Please report how many lines in the data below contain "left". Nothing besides the number should be written.

Stored items from a collection:
BEGIN

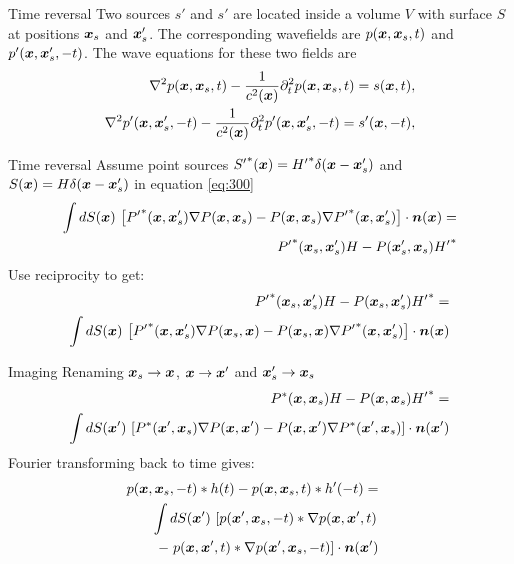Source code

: \documentclass[xcolor=dvipsnames,notes]{beamer}
\begin{document}
\begin{frame}{Time reversal}
Two sources $s'$ and $s'$ are located inside a volume $V$ with surface $S$
at positions $\mbox{\boldmath $x$}_s$ and $\mbox{\boldmath $x$}'_s$.
The corresponding wavefields are $p(\mbox{\boldmath $x$},\mbox{\boldmath $x$}_s,t)$ and $p'(\mbox{\boldmath $x$},\mbox{\boldmath $x$}'_s,-t)$.
The wave equations for these two fields are
\begin{eqnarray}
\nabla^2 p(\mbox{\boldmath $x$},\mbox{\boldmath $x$}_s,t) - \frac{1}{c^2(\mbox{\boldmath $x$})} \partial^2_t p(\mbox{\boldmath $x$},\mbox{\boldmath $x$}_s,t) = s(\mbox{\boldmath $x$},t) \nonumber ,\\ 
\nabla^2 p'(\mbox{\boldmath $x$},\mbox{\boldmath $x$}'_s,-t) - \frac{1}{c^2(\mbox{\boldmath $x$})} \partial^2_t p'(\mbox{\boldmath $x$},\mbox{\boldmath $x$}'_s,-t) = s'(\mbox{\boldmath $x$},-t) \nonumber ,\\ 
\end{eqnarray}
\end{frame}
\begin{frame}{Time reversal}
Assume point sources ${S'}^*(\mbox{\boldmath $x$})={H'}^*\delta(\mbox{\boldmath $x$}-\mbox{\boldmath $x$}'_s)$ and $S(\mbox{\boldmath $x$})=H\delta(\mbox{\boldmath $x$}-\mbox{\boldmath $x$}'_s)$ in
equation \eqref{eq:300}
\begin{eqnarray}
\int dS(\xx)\, \left[{P'}^*(\xx,\xx'_s)\nabla P(\xx,\xx_s)-P(\xx,\xx_s)\nabla {P'}^*(\xx,\xx'_s)\right]\cdot \nn(\xx) = \nonumber\\
       {P'}^*(\xx_s,\xx'_s)H -P(\xx'_s,\xx_s){H'}^*
                   \label{eq:1000}
\end{eqnarray}
Use reciprocity to get:
\begin{eqnarray}
 {P'}^*(\xx_s,\xx'_s)H-P(\xx_s,\xx'_s){H'}^* = \nonumber\\
\int dS(\xx)\, \left[{P'}^*(\xx,\xx'_s)\nabla P(\xx_s,\xx)-P(\xx_s,\xx)\nabla {P'}^*(\xx,\xx'_s)\right]\cdot \nn(\xx)  \nonumber\\
                   \label{eq:2000}
\end{eqnarray}
\end{frame}
\begin{frame}{Imaging}
Renaming $\mbox{\boldmath $x$}_s \rightarrow \mbox{\boldmath $x$}$, $\mbox{\boldmath $x$} \rightarrow \mbox{\boldmath $x$}'$ and $\mbox{\boldmath $x$}'_s \rightarrow \mbox{\boldmath $x$}_s$
\begin{eqnarray}
 {P}^*(\xx,\xx_s)H-P(\xx,\xx_s){H'}^* = \nonumber\\
\int dS(\xx')\, \left[{P}^*(\xx',\xx_s)\nabla P(\xx,\xx')-P(\xx,\xx')\nabla {P}^*(\xx',\xx_s)\right]\cdot \nn(\xx')  \nonumber\\
                   \label{eq:3000}
\end{eqnarray}
Fourier transforming back to time gives:
\begin{eqnarray}
 p(\mbox{\boldmath $x$},\mbox{\boldmath $x$}_s,-t)*h(t)-p(\mbox{\boldmath $x$},\mbox{\boldmath $x$}_s,t)*h'(-t) =\nonumber\\
\int dS(\mbox{\boldmath $x$}')\, \left[p(\mbox{\boldmath $x$}',\mbox{\boldmath $x$}_s,-t)*\nabla p(\mbox{\boldmath $x$},\mbox{\boldmath $x$}',t)\right.\nonumber\\
   -\left. p(\mbox{\boldmath $x$},\mbox{\boldmath $x$}',t)*\nabla p(\mbox{\boldmath $x$}',\mbox{\boldmath $x$}_s,-t)\right]\cdot \mbox{\boldmath $n$}(\mbox{\boldmath $x$}')
&&                   \label{eq:fback}
\end{eqnarray}
\end{frame}
\end{document}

END

### Response to the exercise
5